Replies are listed 'Best First'.
Re: Updated Phalanx 100 stats
by Zaxo (Archbishop) on Jan 09, 2005 at 09:01 UTC

    Should core modules get a bump for each download of perl?

    After Compline,
    Zaxo

      Similarly, should the AS-core modules get a bump with each download of activestate (and how do we figure out, even roughly, how many there are)? I suspect this is one reason that a DBD has more downloads then DBI itself.

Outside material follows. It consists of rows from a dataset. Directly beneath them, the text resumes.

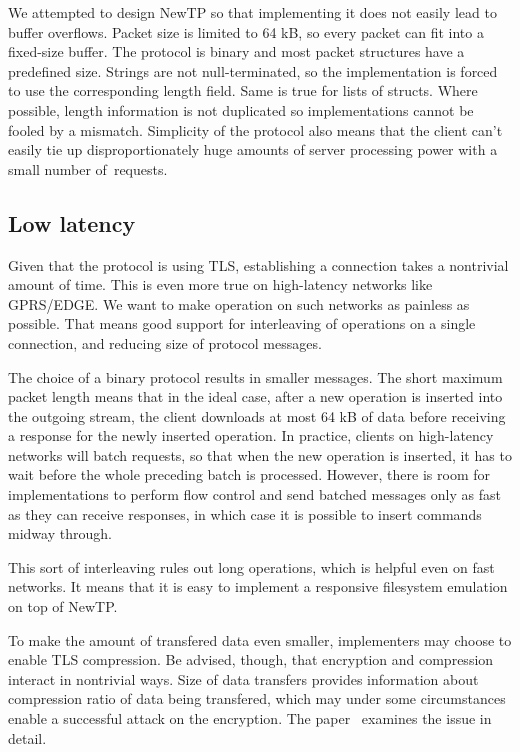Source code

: We attempted to design NewTP so that implementing it does not easily lead to buffer overflows.  Packet size is
limited to 64 kB, so every packet can fit into a fixed-size buffer. The protocol is binary and most packet
structures have a predefined size. Strings are not null-terminated, so the implementation is forced to use the
corresponding length field. Same is true for lists of structs. Where possible, length information is not
duplicated so implementations cannot be fooled by a mismatch. Simplicity of the protocol also means that the
client can't easily tie up disproportionately huge amounts of server processing power with a small number
of~requests.

%

\subsection{Low latency}

Given that the protocol is using TLS, establishing a connection takes a nontrivial amount of time. This is
even more true on high-latency networks like GPRS/EDGE. We want to make operation on such networks as painless
as possible. That means good support for interleaving of operations on a single connection, and reducing size
of protocol messages.

The choice of a binary protocol results in smaller messages. The short maximum packet length means that in the
ideal case, after a new operation is inserted into the outgoing stream, the client downloads at most 64 kB of
data before receiving a response for the newly inserted operation. In practice, clients on high-latency
networks will batch requests, so that when the new operation is inserted, it has to wait before the whole
preceding batch is processed. However, there is room for implementations to perform flow control and send
batched messages only as fast as they can receive responses, in which case it is possible to insert commands
midway through.

This sort of interleaving rules out long operations, which is helpful even on fast networks. It means that it
is easy to implement a responsive filesystem emulation on top of NewTP.

To make the amount of transfered data even smaller, implementers may choose to enable TLS compression. Be
advised, though, that encryption and compression interact in nontrivial ways. Size of data transfers provides
information about compression ratio of data being transfered, which may under some circumstances enable
a successful attack on the encryption. The paper~\cite{kelsey2002} examines the issue in detail.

      Warning: Unless otherwise stated, code is untested. Do not use without understanding. Code is posted in the hopes it is useful, but without warranty. All copyrights are relinquished into the public domain unless otherwise stated. I am not an angel. I am capable of error, and err on a fairly regular basis. If I made a mistake, please let me know (such as by replying to this node).

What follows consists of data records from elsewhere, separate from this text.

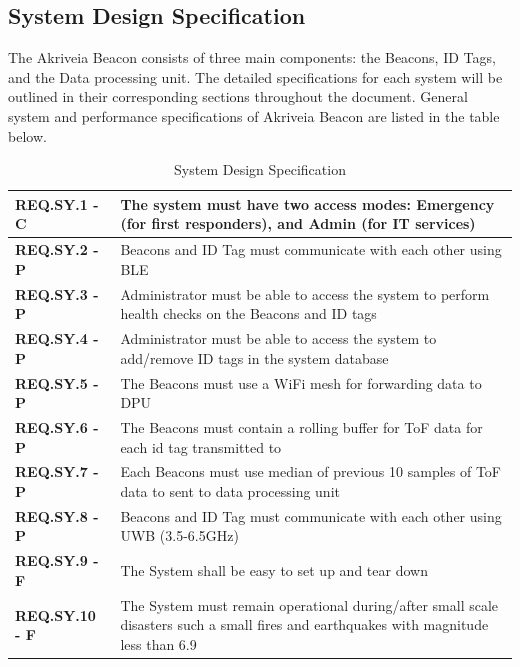 \subsection{System Design Specification}
\medskip
The Akriveia Beacon consists of three main components: the Beacons, ID Tags, and the Data processing unit. The detailed specifications for each system will be outlined in their corresponding sections throughout the document. General system and performance specifications of Akriveia Beacon are listed in the table below.
\medskip
\bgroup
\def\arraystretch{1.5}
\begin{table}[H]
\centering
\begin{tabular}{ | m{3cm} | m{12.5cm} |}
\hline
\textbf{REQ.SY.1 - C} & The system must have two access modes: Emergency (for first responders), and Admin (for IT services)\\
\hline
\textbf{REQ.SY.2 - P} & Beacons and ID Tag must communicate with each other using BLE\\
\hline
\textbf{REQ.SY.3 - P} & Administrator must be able to access the system to perform health checks on the Beacons and ID tags \\
\hline
\textbf{REQ.SY.4 - P} & Administrator must be able to access the system to add/remove ID tags in the system database \\
\hline
\textbf{REQ.SY.5 - P} & The Beacons must use a WiFi mesh for forwarding data to DPU\\
\hline
\textbf{REQ.SY.6 - P} & The Beacons must contain a rolling buffer for ToF data for each id tag transmitted to\\
\hline
\textbf{REQ.SY.7 - P} & Each Beacons must use median of previous 10 samples of ToF data to sent to data processing unit\\
\hline
\textbf{REQ.SY.8 - P} & Beacons and ID Tag must communicate with each other using UWB (3.5-6.5GHz)\\
\hline
\textbf{REQ.SY.9 - F} & The System shall be easy to set up and tear down\\
\hline
\textbf{REQ.SY.10 - F} & The System must remain operational during/after small scale disasters such a small fires and earthquakes with magnitude less than 6.9\\
\hline
\end{tabular}
\caption{System Design Specification}
\end{table}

        I suspect this is one reason that a DBD has more downloads then DBI itself.
        I was kind of wondering that myself. Can't use DBD::MySQL without using DBI...

        thor

        Feel the white light, the light within
        Be your own disciple, fan the sparks of will
        For all of us waiting, your kingdom will come

      Actually, I want core modules removed.

      xoxo,
      Andy

        Second.
Re: Updated Phalanx 100 stats
by jkeenan1 (Deacon) on Jan 09, 2005 at 17:13 UTC
    Andy: I'm attempting to copy-and-paste your code and use against file in tarball. But I'm not clear what's supposed to go in the DATA handle.

    When calling phalanx.pl ./cpan-gets, I get:

    Name "main::DATA" used only once: possible typo at /Users/jimk/bin +/perl/phalanx.pl line 19. readline() on unopened filehandle DATA at /Users/jimk/bin/perl/pha +lanx.pl line 19.

    What am I not getting?

    jimk

    Update: I got it. I realized that the 2 columns of numbers you listed had to go after __END__.